Two of the worst things in sports are Yankees homerism and New York Times writers who want to impress people. Put them together, and you get the Times's Mark Viera, coming off the sports department bench to gloat in yesterday's paper about the Yankees' 2-1 win over the Orioles the night before. His opener:
The Yankees have played 2,116 games against the Baltimore franchise, and it almost seems as if all of those meetings were losses for the Orioles, the doormat of the American League East for the past 15 years.

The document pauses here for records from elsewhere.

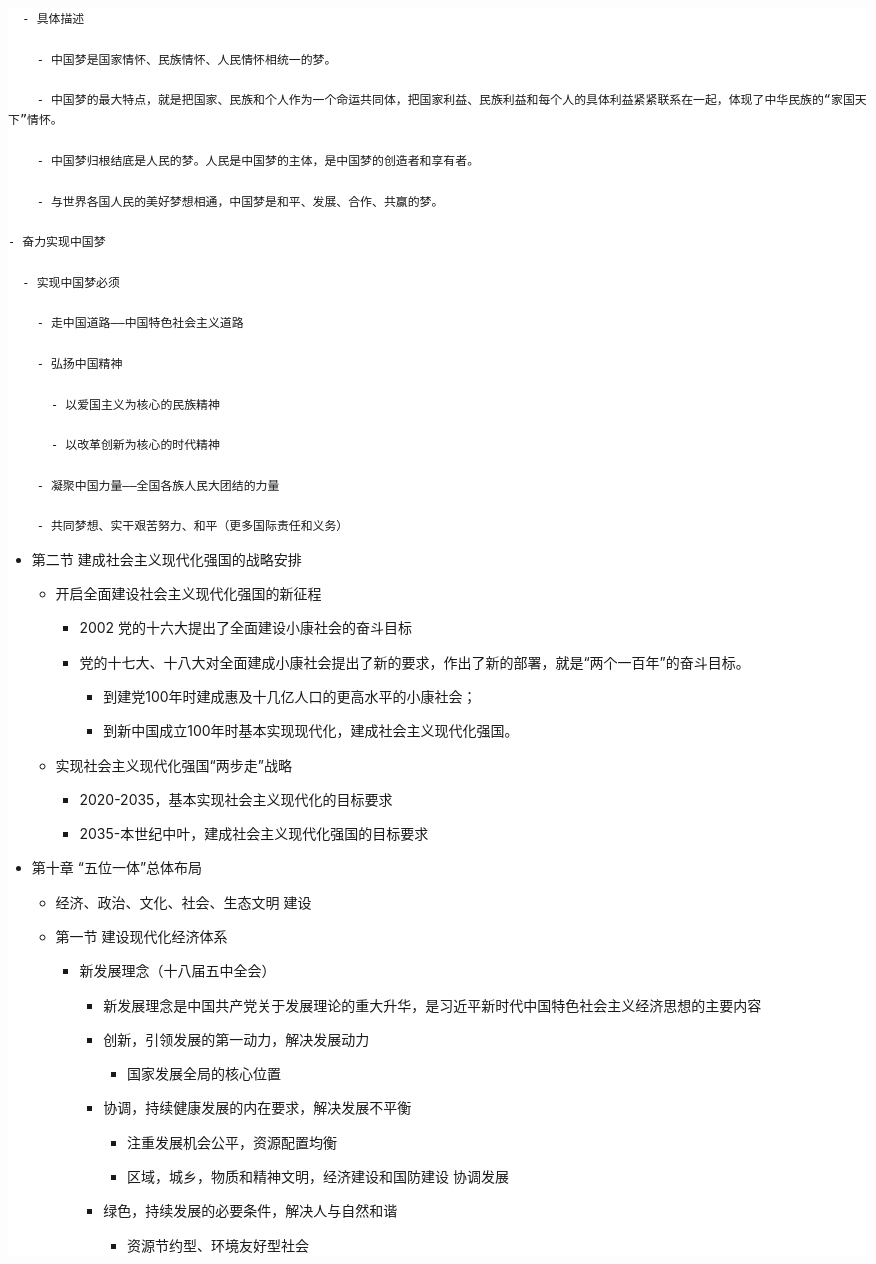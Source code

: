       - 具体描述

        - 中国梦是国家情怀、民族情怀、人民情怀相统一的梦。

        - 中国梦的最大特点，就是把国家、民族和个人作为一个命运共同体，把国家利益、民族利益和每个人的具体利益紧紧联系在一起，体现了中华民族的“家国天下”情怀。

        - 中国梦归根结底是人民的梦。人民是中国梦的主体，是中国梦的创造者和享有者。

        - 与世界各国人民的美好梦想相通，中国梦是和平、发展、合作、共赢的梦。

    - 奋力实现中国梦

      - 实现中国梦必须

        - 走中国道路——中国特色社会主义道路

        - 弘扬中国精神

          - 以爱国主义为核心的民族精神

          - 以改革创新为核心的时代精神

        - 凝聚中国力量——全国各族人民大团结的力量

        - 共同梦想、实干艰苦努力、和平（更多国际责任和义务）

  - 第二节 建成社会主义现代化强国的战略安排

    - 开启全面建设社会主义现代化强国的新征程

      - 2002 党的十六大提出了全面建设小康社会的奋斗目标

      - 党的十七大、十八大对全面建成小康社会提出了新的要求，作出了新的部署，就是“两个一百年”的奋斗目标。

        - 到建党100年时建成惠及十几亿人口的更高水平的小康社会；

        - 到新中国成立100年时基本实现现代化，建成社会主义现代化强国。

    - 实现社会主义现代化强国“两步走”战略

      - 2020-2035，基本实现社会主义现代化的目标要求

      - 2035-本世纪中叶，建成社会主义现代化强国的目标要求

- 第十章 “五位一体”总体布局

  - 经济、政治、文化、社会、生态文明 建设

  - 第一节 建设现代化经济体系

    - 新发展理念（十八届五中全会）

      - 新发展理念是中国共产党关于发展理论的重大升华，是习近平新时代中国特色社会主义经济思想的主要内容

      - 创新，引领发展的第一动力，解决发展动力
        - 国家发展全局的核心位置

      - 协调，持续健康发展的内在要求，解决发展不平衡

        - 注重发展机会公平，资源配置均衡

        - 区域，城乡，物质和精神文明，经济建设和国防建设 协调发展

      - 绿色，持续发展的必要条件，解决人与自然和谐
        - 资源节约型、环境友好型社会
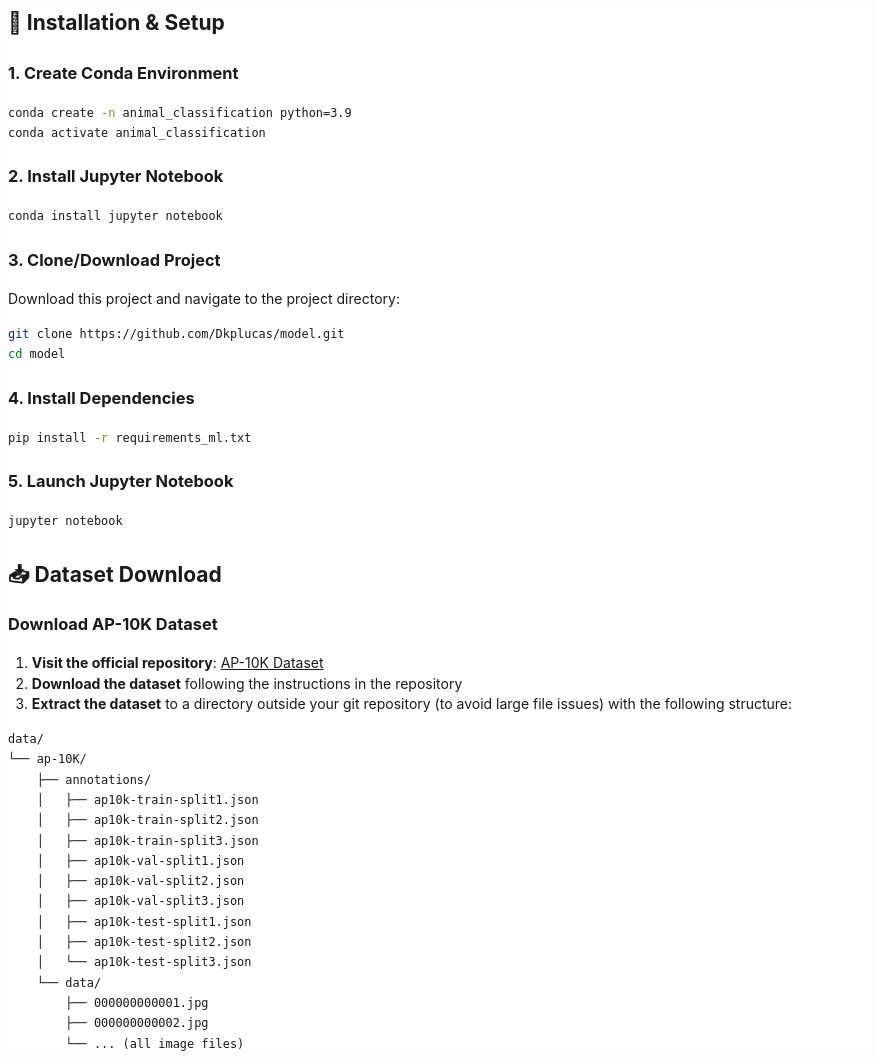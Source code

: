 ## 🚀 Installation & Setup

### 1. Create Conda Environment

```bash
conda create -n animal_classification python=3.9
conda activate animal_classification
```

### 2. Install Jupyter Notebook

```bash
conda install jupyter notebook
```

### 3. Clone/Download Project

Download this project and navigate to the project directory:

```bash
git clone https://github.com/Dkplucas/model.git
cd model
```

### 4. Install Dependencies

```bash
pip install -r requirements_ml.txt
```

### 5. Launch Jupyter Notebook

```bash
jupyter notebook
```

## 📥 Dataset Download

### Download AP-10K Dataset

1. **Visit the official repository**: [AP-10K Dataset](https://github.com/AlexTheBad/AP-10K?tab=readme-ov-file)
2. **Download the dataset** following the instructions in the repository
3. **Extract the dataset** to a directory outside your git repository (to avoid large file issues) with the following structure:

```
data/
└── ap-10K/
    ├── annotations/
    │   ├── ap10k-train-split1.json
    │   ├── ap10k-train-split2.json
    │   ├── ap10k-train-split3.json
    │   ├── ap10k-val-split1.json
    │   ├── ap10k-val-split2.json
    │   ├── ap10k-val-split3.json
    │   ├── ap10k-test-split1.json
    │   ├── ap10k-test-split2.json
    │   └── ap10k-test-split3.json
    └── data/
        ├── 000000000001.jpg
        ├── 000000000002.jpg
        └── ... (all image files)
```
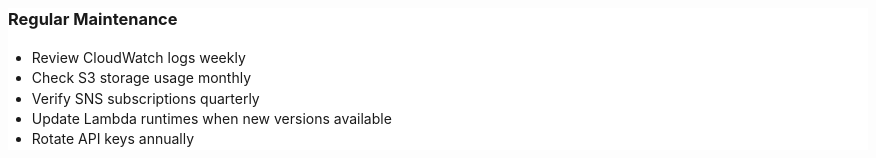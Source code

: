 ### Regular Maintenance

- Review CloudWatch logs weekly
- Check S3 storage usage monthly
- Verify SNS subscriptions quarterly
- Update Lambda runtimes when new versions available
- Rotate API keys annually
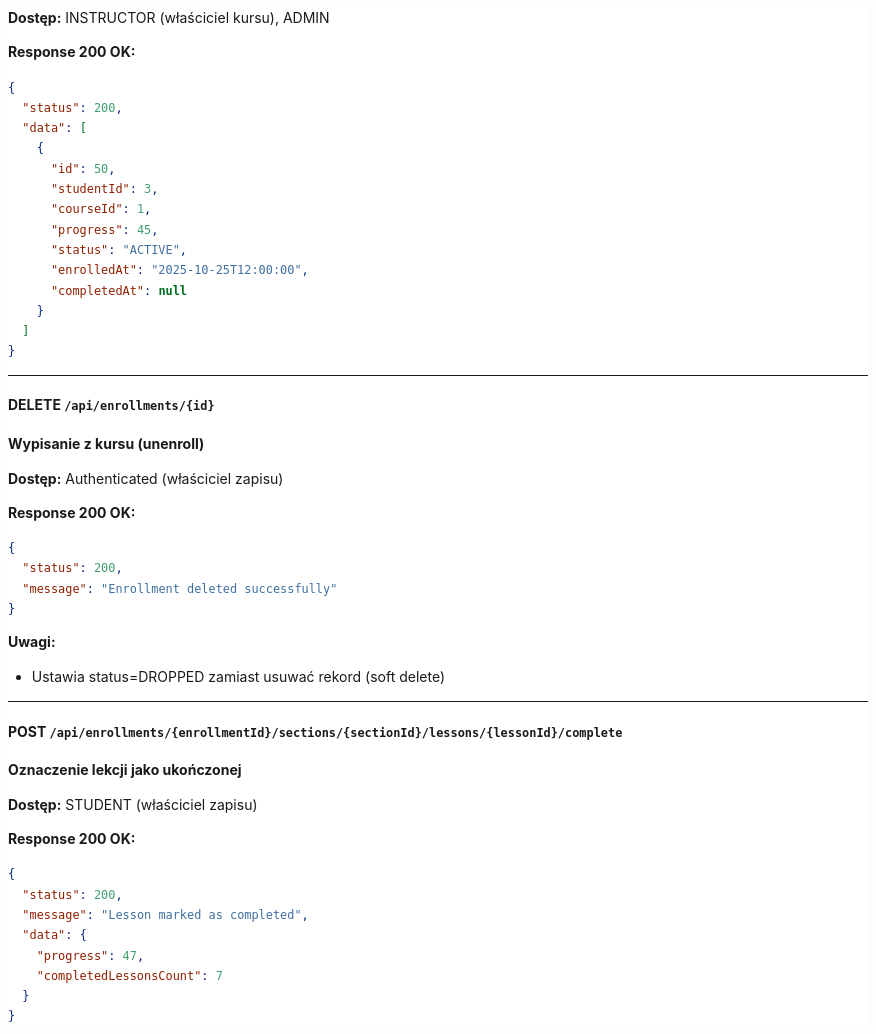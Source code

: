 **Dostęp:** INSTRUCTOR (właściciel kursu), ADMIN

**Response 200 OK:**
```json
{
  "status": 200,
  "data": [
    {
      "id": 50,
      "studentId": 3,
      "courseId": 1,
      "progress": 45,
      "status": "ACTIVE",
      "enrolledAt": "2025-10-25T12:00:00",
      "completedAt": null
    }
  ]
}
```

---

#### DELETE `/api/enrollments/{id}`
**Wypisanie z kursu (unenroll)**

**Dostęp:** Authenticated (właściciel zapisu)

**Response 200 OK:**
```json
{
  "status": 200,
  "message": "Enrollment deleted successfully"
}
```

**Uwagi:**
- Ustawia status=DROPPED zamiast usuwać rekord (soft delete)

---

#### POST `/api/enrollments/{enrollmentId}/sections/{sectionId}/lessons/{lessonId}/complete`
**Oznaczenie lekcji jako ukończonej**

**Dostęp:** STUDENT (właściciel zapisu)

**Response 200 OK:**
```json
{
  "status": 200,
  "message": "Lesson marked as completed",
  "data": {
    "progress": 47,
    "completedLessonsCount": 7
  }
}
```
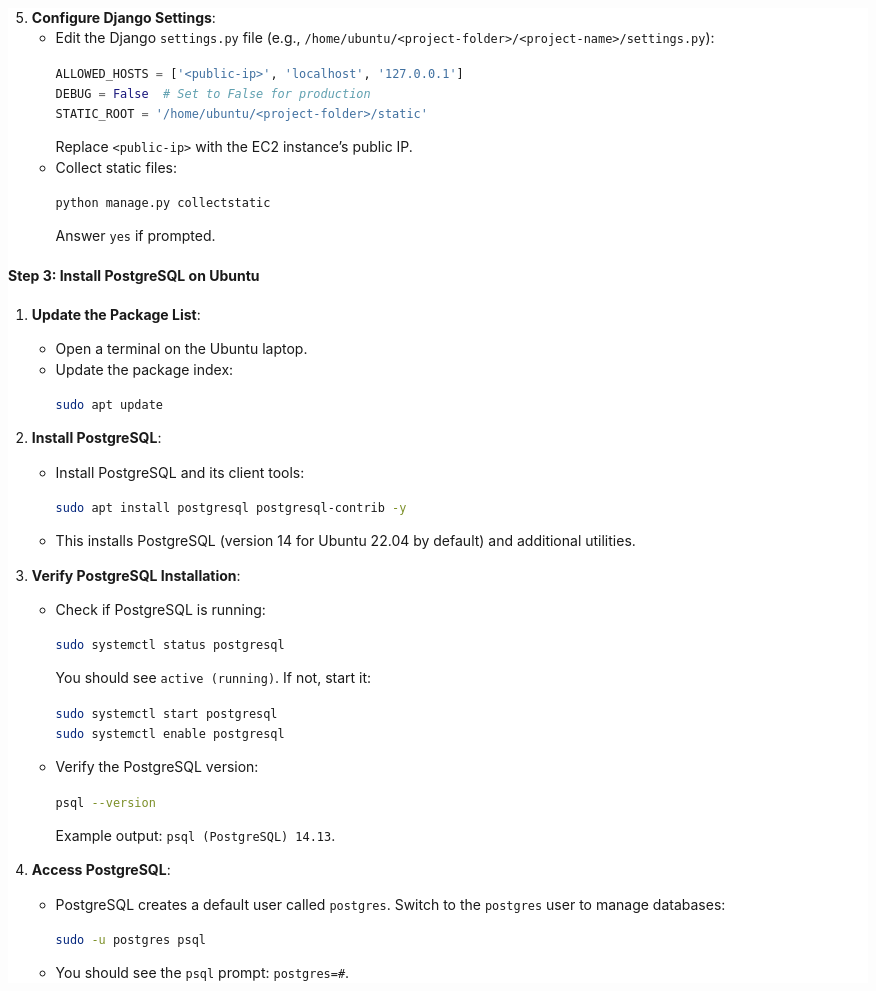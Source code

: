 5. **Configure Django Settings**:
   - Edit the Django `settings.py` file (e.g., `/home/ubuntu/<project-folder>/<project-name>/settings.py`):
     ```python
     ALLOWED_HOSTS = ['<public-ip>', 'localhost', '127.0.0.1']
     DEBUG = False  # Set to False for production
     STATIC_ROOT = '/home/ubuntu/<project-folder>/static'
     ```
     Replace `<public-ip>` with the EC2 instance’s public IP.
   - Collect static files:
     ```bash
     python manage.py collectstatic
     ```
     Answer `yes` if prompted.

#### **Step 3: Install PostgreSQL on Ubuntu**
1. **Update the Package List**:
   - Open a terminal on the Ubuntu laptop.
   - Update the package index:
     ```bash
     sudo apt update
     ```

2. **Install PostgreSQL**:
   - Install PostgreSQL and its client tools:
     ```bash
     sudo apt install postgresql postgresql-contrib -y
     ```
   - This installs PostgreSQL (version 14 for Ubuntu 22.04 by default) and additional utilities.

3. **Verify PostgreSQL Installation**:
   - Check if PostgreSQL is running:
     ```bash
     sudo systemctl status postgresql
     ```
     You should see `active (running)`. If not, start it:
     ```bash
     sudo systemctl start postgresql
     sudo systemctl enable postgresql
     ```
   - Verify the PostgreSQL version:
     ```bash
     psql --version
     ```
     Example output: `psql (PostgreSQL) 14.13`.

4. **Access PostgreSQL**:
   - PostgreSQL creates a default user called `postgres`. Switch to the `postgres` user to manage databases:
     ```bash
     sudo -u postgres psql
     ```
   - You should see the `psql` prompt: `postgres=#`.
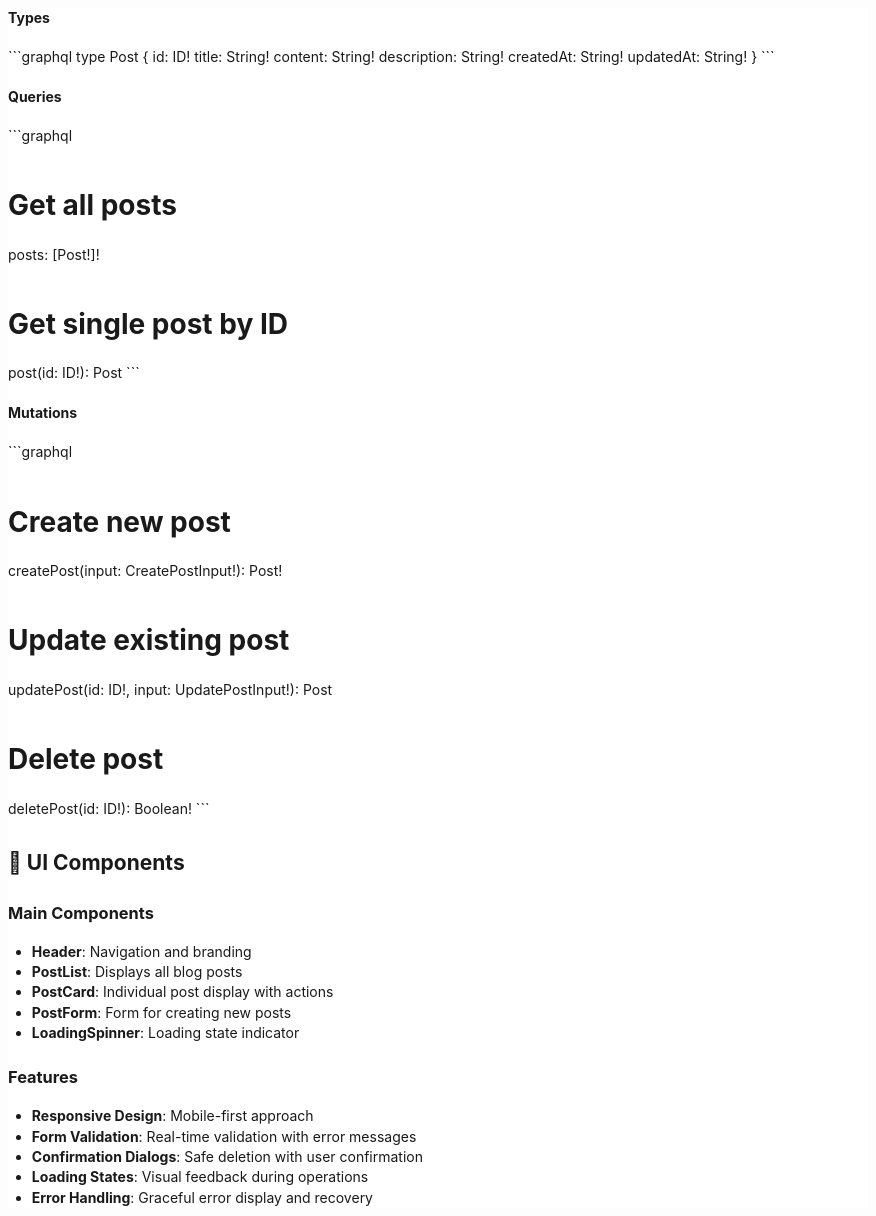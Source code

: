 #### Types
\`\`\`graphql
type Post {
  id: ID!
  title: String!
  content: String!
  description: String!
  createdAt: String!
  updatedAt: String!
}
\`\`\`

#### Queries
\`\`\`graphql
# Get all posts
posts: [Post!]!

# Get single post by ID
post(id: ID!): Post
\`\`\`

#### Mutations
\`\`\`graphql
# Create new post
createPost(input: CreatePostInput!): Post!

# Update existing post
updatePost(id: ID!, input: UpdatePostInput!): Post

# Delete post
deletePost(id: ID!): Boolean!
\`\`\`

## 🎨 UI Components

### Main Components
- **Header**: Navigation and branding
- **PostList**: Displays all blog posts
- **PostCard**: Individual post display with actions
- **PostForm**: Form for creating new posts
- **LoadingSpinner**: Loading state indicator

### Features
- **Responsive Design**: Mobile-first approach
- **Form Validation**: Real-time validation with error messages
- **Confirmation Dialogs**: Safe deletion with user confirmation
- **Loading States**: Visual feedback during operations
- **Error Handling**: Graceful error display and recovery
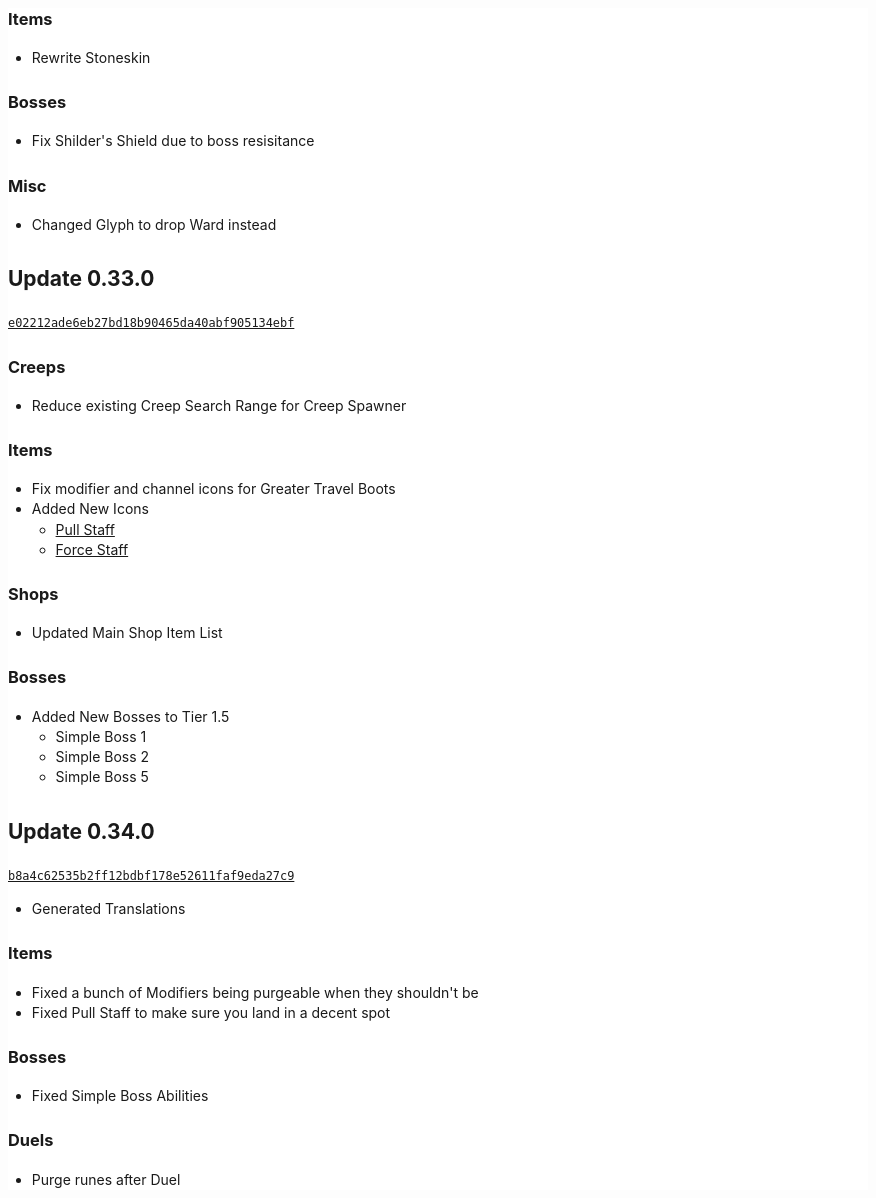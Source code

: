 ### Items
* Rewrite Stoneskin

### Bosses
* Fix Shilder's Shield due to boss resisitance

### Misc
* Changed Glyph to drop Ward instead


## Update 0.33.0
[`e02212ade6eb27bd18b90465da40abf905134ebf`](https://github.com/OpenAngelArena/oaa/releases/tag/v0.33.0)

### Creeps
* Reduce existing Creep Search Range for Creep Spawner

### Items
* Fix modifier and channel icons for Greater Travel Boots
* Added New Icons
  * [Pull Staff](https://github.com/OpenAngelArena/oaa/blob/09fa69fd32b3e47d72163f564ac11f26472b1f89/game/resource/flash3/images/items/custom/pull_staff.png)
  * [Force Staff](https://github.com/OpenAngelArena/oaa/blob/09fa69fd32b3e47d72163f564ac11f26472b1f89/game/resource/flash3/images/items/force_staff.png)

### Shops 
* Updated Main Shop Item List

### Bosses
* Added New Bosses to Tier 1.5
  * Simple Boss 1
  * Simple Boss 2
  * Simple Boss 5

  
## Update 0.34.0
[`b8a4c62535b2ff12bdbf178e52611faf9eda27c9`](https://github.com/OpenAngelArena/oaa/releases/tag/v0.34.0)
* Generated Translations

### Items
* Fixed a bunch of Modifiers being purgeable when they shouldn't be
* Fixed Pull Staff to make sure you land in a decent spot 

### Bosses
* Fixed Simple Boss Abilities

### Duels
* Purge runes after Duel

The Yankees have beaten the Orioles, lopsidedly and consistently, for a long time now. The numbers are grim and impressive. So it's pretty remarkable that Viera got every single fact in that paragraph wrong.
Working backward:
• "the past 15 years": Fifteen years ago, in 1997, the Orioles went 8-4 against the Yankees and won the East wire to wire.
• "the doormat of the American League East for the past 15 years": The Tampa Bay Devil Rays joined the East 14 years ago, and spent 9 of their first 10 years in last place, only once managing as many as 70 wins. The Orioles were a punching bag, but for a decade, Tampa Bay was the unquestioned doormat.
• "The Yankees have played 2,116 games against the Baltimore franchise": No, they haven't. That 2,116 number included games played by the current Yankees franchise before it moved to become the New York Highlanders in 1903—that is, when that team was the Baltimore Orioles. The 1901 Orioles (featuring John McGraw, Bill Keister, and Chappie Snodgrass) went 12-7 against the Milwaukee Brewers, before the Brewers moved to become the St. Louis Browns, who would half a century later move to Baltimore. According to Viera, that gives the Yankees bragging rights.
Overall, the Highlanders/Yankees played 1,121 games against the St. Louis Browns, going 711-399, a .641 winning percentage. Against the actual contemporary Baltimore Orioles, starting in 1954, the Yankees have played 955 games, and won 527.
That may not look great, but the Yankees beat everybody. At .446, the Orioles have the American League's fourth-best winning percentage against the Yankees.
And that winning percentage went up a tick last night. Because Brian Matusz—the guy who'd lost 12 decisions in a row, the weakest link in the Orioles' rotation—is a better pitcher right now than the Yankees' Phil Hughes. An ambitious sportswriter might want to write about that.
Photo of John McGraw via AP.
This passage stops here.